* [Prompt]: Return all of the lines below exactly as they are.

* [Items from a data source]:
=== Section Start ===
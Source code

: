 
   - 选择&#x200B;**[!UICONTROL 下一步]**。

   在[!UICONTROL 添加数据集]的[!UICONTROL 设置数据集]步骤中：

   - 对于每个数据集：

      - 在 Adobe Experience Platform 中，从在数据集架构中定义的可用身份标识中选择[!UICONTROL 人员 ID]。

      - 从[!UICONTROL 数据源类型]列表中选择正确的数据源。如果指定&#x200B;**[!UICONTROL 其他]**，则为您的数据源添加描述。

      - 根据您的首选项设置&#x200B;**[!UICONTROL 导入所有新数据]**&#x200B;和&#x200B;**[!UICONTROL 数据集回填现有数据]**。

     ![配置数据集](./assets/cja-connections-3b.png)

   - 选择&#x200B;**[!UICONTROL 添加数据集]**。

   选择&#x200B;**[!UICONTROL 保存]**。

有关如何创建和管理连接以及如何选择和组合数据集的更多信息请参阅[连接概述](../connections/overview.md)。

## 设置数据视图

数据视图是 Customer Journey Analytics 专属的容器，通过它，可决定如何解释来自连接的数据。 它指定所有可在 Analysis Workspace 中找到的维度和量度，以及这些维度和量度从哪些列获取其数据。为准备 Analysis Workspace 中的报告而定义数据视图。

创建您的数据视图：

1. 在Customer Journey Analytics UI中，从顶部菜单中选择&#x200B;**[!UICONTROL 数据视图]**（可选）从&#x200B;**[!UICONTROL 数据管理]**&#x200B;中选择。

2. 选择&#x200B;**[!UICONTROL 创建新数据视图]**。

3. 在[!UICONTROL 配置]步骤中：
=== Section End ===
* [Result below]:
Source code

: 
   - 选择&#x200B;**[!UICONTROL 下一步]**。

   在[!UICONTROL 添加数据集]的[!UICONTROL 设置数据集]步骤中：

   - 对于每个数据集：

      - 在 Adobe Experience Platform 中，从在数据集架构中定义的可用身份标识中选择[!UICONTROL 人员 ID]。

      - 从[!UICONTROL 数据源类型]列表中选择正确的数据源。如果指定&#x200B;**[!UICONTROL 其他]**，则为您的数据源添加描述。

      - 根据您的首选项设置&#x200B;**[!UICONTROL 导入所有新数据]**&#x200B;和&#x200B;**[!UICONTROL 数据集回填现有数据]**。

     ![配置数据集](./assets/cja-connections-3b.png)

   - 选择&#x200B;**[!UICONTROL 添加数据集]**。

   选择&#x200B;**[!UICONTROL 保存]**。

有关如何创建和管理连接以及如何选择和组合数据集的更多信息请参阅[连接概述](../connections/overview.md)。

## 设置数据视图

数据视图是 Customer Journey Analytics 专属的容器，通过它，可决定如何解释来自连接的数据。 它指定所有可在 Analysis Workspace 中找到的维度和量度，以及这些维度和量度从哪些列获取其数据。为准备 Analysis Workspace 中的报告而定义数据视图。

创建您的数据视图：

1. 在Customer Journey Analytics UI中，从顶部菜单中选择&#x200B;**[!UICONTROL 数据视图]**（可选）从&#x200B;**[!UICONTROL 数据管理]**&#x200B;中选择。

2. 选择&#x200B;**[!UICONTROL 创建新数据视图]**。

3. 在[!UICONTROL 配置]步骤中：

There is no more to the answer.